§ Work order: Scan the entries below for the word "resources", then copy each line that holds it.

↓

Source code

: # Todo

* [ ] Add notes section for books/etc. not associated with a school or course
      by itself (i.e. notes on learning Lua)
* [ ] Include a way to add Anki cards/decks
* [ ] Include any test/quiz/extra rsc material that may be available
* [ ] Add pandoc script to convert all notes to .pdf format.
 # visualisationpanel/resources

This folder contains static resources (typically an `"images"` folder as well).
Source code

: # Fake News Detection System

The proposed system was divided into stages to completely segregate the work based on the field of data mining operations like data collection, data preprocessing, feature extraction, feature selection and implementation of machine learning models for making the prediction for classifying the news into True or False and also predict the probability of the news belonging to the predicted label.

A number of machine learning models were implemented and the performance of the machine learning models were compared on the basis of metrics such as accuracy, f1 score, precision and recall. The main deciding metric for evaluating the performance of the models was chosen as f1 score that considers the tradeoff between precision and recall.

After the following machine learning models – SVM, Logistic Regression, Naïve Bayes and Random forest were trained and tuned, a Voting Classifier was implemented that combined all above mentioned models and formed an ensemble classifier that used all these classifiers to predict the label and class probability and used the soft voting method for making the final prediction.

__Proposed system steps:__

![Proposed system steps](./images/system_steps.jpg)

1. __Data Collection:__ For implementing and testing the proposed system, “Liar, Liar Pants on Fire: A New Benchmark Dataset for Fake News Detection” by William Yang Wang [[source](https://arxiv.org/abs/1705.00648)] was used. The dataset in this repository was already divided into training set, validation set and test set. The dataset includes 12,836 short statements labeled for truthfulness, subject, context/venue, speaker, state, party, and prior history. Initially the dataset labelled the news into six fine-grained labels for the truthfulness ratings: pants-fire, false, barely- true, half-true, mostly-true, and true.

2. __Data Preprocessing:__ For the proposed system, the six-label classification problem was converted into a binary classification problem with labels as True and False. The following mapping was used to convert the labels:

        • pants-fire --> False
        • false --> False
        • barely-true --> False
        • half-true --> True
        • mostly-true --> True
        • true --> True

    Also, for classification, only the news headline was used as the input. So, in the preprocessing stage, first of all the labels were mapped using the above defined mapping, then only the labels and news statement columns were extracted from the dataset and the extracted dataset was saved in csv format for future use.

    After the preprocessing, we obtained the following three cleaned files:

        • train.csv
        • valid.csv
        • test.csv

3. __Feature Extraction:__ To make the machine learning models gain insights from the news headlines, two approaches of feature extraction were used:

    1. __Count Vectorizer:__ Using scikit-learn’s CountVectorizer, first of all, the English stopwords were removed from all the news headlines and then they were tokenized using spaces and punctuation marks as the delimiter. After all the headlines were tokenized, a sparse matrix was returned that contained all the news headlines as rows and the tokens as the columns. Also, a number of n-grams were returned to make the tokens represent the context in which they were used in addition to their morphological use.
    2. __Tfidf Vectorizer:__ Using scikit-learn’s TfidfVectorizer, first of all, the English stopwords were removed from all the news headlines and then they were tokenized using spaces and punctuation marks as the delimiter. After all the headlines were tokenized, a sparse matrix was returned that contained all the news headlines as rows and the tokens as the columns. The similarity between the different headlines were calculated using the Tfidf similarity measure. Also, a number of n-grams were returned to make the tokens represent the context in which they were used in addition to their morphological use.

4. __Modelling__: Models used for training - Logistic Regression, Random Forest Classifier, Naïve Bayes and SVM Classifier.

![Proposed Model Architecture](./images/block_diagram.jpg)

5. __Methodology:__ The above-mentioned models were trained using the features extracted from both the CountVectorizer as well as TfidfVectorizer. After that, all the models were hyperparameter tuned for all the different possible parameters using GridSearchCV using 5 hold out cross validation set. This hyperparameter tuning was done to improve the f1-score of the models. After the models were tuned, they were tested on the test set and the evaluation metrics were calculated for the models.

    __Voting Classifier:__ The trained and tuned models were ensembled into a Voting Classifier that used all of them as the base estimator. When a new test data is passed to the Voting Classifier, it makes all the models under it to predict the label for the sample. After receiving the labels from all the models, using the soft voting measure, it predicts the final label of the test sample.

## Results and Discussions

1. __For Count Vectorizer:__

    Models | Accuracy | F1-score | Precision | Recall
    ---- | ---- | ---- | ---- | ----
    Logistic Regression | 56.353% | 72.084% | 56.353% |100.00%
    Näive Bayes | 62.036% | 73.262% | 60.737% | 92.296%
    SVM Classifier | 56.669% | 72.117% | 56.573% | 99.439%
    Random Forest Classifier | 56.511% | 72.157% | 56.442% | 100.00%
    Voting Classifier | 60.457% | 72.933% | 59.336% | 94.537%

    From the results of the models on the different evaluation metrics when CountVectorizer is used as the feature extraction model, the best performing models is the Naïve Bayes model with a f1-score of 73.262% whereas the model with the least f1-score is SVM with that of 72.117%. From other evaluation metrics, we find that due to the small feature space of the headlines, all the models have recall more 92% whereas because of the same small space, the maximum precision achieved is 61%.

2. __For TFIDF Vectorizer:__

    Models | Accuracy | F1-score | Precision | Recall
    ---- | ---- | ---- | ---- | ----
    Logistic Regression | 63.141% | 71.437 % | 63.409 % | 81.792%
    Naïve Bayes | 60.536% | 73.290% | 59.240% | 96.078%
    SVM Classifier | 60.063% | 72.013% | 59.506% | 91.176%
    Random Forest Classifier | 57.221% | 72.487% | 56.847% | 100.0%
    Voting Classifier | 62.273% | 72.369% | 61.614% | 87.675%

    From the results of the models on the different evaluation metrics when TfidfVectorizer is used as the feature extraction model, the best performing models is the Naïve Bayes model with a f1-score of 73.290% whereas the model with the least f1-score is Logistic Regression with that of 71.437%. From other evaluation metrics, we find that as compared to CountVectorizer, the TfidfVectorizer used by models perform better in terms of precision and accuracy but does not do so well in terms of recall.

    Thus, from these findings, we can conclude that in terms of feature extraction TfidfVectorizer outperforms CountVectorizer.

↑

§ The answer:
 # visualisationpanel/resources
This folder contains static resources (typically an `"images"` folder as well).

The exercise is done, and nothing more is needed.